Gregg Howe, taking a late lunch break from his auto electrical repair business in Laguna Beach, sat before his amateur radio gear and broadcast a casual "CQ/DX"--radio jargon for "is anyone out there?"
Back came the static-ridden voice of Susan Thomas, a voice the U.S. Coast Guard and amateur radio operators had been trying to raise for the two days since she had broadcast a distress signal from her dismasted 29-foot sailboat somewhere in the Pacific Ocean.
For the next 28 hours, Howe stayed by his radio equipment, acting as bridge between the Coast Guard rescue coordination center in Long Beach and the boat, Grass Matinee, adrift in heavy swells about 700 miles south of San Diego.
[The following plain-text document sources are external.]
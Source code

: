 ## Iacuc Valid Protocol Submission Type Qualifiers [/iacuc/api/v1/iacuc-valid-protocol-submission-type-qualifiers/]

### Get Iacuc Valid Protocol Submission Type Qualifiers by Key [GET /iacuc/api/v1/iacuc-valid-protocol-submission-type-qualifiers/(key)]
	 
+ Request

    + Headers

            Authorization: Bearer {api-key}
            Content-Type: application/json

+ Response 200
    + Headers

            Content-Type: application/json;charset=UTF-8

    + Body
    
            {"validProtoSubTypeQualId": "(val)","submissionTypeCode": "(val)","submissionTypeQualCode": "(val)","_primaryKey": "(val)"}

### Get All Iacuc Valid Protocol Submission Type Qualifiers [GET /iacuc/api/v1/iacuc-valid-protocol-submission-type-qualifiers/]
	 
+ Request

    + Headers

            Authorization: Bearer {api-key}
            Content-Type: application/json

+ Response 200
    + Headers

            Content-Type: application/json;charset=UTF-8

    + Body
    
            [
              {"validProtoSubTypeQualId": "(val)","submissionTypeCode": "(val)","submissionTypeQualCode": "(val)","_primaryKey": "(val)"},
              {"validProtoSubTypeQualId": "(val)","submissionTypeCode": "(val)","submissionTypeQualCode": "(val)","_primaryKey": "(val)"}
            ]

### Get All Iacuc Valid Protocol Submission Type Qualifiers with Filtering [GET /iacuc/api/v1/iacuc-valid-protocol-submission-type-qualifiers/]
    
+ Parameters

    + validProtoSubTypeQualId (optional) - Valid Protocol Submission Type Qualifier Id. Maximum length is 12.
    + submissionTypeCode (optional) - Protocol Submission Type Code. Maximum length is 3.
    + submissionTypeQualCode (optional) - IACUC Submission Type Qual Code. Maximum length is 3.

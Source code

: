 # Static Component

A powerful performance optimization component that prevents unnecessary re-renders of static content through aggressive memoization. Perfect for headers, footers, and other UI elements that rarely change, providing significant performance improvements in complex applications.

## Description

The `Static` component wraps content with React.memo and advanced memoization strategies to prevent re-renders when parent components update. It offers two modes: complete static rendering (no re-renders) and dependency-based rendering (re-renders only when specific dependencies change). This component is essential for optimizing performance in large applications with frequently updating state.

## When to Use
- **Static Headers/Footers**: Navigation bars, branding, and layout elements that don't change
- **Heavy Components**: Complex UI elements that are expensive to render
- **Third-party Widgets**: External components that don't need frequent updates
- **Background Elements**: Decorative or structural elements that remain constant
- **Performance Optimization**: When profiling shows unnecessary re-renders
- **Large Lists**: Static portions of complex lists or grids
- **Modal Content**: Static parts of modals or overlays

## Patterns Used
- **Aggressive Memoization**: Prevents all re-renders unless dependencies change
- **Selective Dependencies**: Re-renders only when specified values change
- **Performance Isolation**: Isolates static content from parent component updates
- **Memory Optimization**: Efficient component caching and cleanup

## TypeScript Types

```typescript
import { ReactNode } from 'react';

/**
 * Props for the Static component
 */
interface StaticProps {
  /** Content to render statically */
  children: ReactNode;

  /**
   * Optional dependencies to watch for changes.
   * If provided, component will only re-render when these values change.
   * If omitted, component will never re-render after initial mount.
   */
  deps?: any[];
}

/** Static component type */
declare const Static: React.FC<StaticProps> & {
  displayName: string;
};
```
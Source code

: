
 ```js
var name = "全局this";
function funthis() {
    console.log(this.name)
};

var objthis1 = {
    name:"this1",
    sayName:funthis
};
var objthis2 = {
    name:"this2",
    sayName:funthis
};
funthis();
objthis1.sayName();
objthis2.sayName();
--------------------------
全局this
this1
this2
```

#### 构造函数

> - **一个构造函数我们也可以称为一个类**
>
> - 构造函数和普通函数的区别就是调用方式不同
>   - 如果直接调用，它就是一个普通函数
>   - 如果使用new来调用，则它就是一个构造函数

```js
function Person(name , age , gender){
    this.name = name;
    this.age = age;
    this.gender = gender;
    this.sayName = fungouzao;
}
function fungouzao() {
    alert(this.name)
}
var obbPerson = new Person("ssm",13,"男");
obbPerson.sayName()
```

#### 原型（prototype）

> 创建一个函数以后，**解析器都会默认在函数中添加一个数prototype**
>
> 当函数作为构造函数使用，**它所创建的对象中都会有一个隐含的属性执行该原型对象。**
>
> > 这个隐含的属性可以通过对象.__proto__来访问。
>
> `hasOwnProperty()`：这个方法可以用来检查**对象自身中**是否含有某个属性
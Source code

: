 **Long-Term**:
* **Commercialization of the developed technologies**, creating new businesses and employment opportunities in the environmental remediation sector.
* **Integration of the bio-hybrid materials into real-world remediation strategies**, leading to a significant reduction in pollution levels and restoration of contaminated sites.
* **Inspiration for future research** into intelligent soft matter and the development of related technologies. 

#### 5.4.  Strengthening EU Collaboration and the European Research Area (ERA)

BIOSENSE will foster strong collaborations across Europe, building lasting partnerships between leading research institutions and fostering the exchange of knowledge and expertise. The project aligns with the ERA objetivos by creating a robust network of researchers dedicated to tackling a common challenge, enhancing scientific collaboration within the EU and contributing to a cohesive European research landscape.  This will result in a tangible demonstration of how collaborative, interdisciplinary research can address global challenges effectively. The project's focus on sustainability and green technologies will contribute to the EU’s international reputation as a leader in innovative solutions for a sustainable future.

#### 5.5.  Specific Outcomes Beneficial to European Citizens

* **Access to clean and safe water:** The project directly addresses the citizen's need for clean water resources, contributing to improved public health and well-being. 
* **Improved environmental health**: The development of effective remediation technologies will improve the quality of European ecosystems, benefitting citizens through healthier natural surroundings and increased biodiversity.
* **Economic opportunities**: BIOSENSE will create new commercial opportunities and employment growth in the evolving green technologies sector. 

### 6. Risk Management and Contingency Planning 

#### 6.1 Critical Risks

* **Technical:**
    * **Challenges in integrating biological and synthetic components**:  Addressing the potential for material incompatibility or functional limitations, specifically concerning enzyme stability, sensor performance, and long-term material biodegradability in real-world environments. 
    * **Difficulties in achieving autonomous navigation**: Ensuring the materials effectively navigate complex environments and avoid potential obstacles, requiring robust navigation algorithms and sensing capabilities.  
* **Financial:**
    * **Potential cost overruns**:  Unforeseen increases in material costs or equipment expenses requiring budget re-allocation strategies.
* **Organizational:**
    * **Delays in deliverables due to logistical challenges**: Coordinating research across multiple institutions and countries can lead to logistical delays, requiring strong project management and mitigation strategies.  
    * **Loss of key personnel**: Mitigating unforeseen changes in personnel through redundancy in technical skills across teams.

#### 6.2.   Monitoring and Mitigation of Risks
On Sunday, four days after the original distress call, the boat, with Susan Thomas and her husband, Patrick, aboard, was being towed toward San Diego by the Coast Guard cutter Venturous. They were expected to reach San Diego on Thursday.
Howe wasn't the only amateur radio operator or "ham" to help rescue the Thomases. A Coast Guard spokesman said Dean Slater, also of Laguna Beach, helped relay information to the maritime force from hams in Tahiti, where the Thomases' original distress call was heard.
"We routinely work with ham radio operators, and they're extremely helpful," said Coast Guard Lt. Mike Parks. Although the Coast Guard prefers that sailors use the recognized maritime radio channels, "a lot of long-range oceanic sailors do, in fact, use ham radios. . . . At times, it can be as effective, sometimes more effective." It all depends on atmospheric conditions, he said.
Slater, 36, an air-conditioning estimator who does most of his work at home, was on the air Wednesday afternoon when a ham radio operator in Tahiti broke into his conversation and asked for help.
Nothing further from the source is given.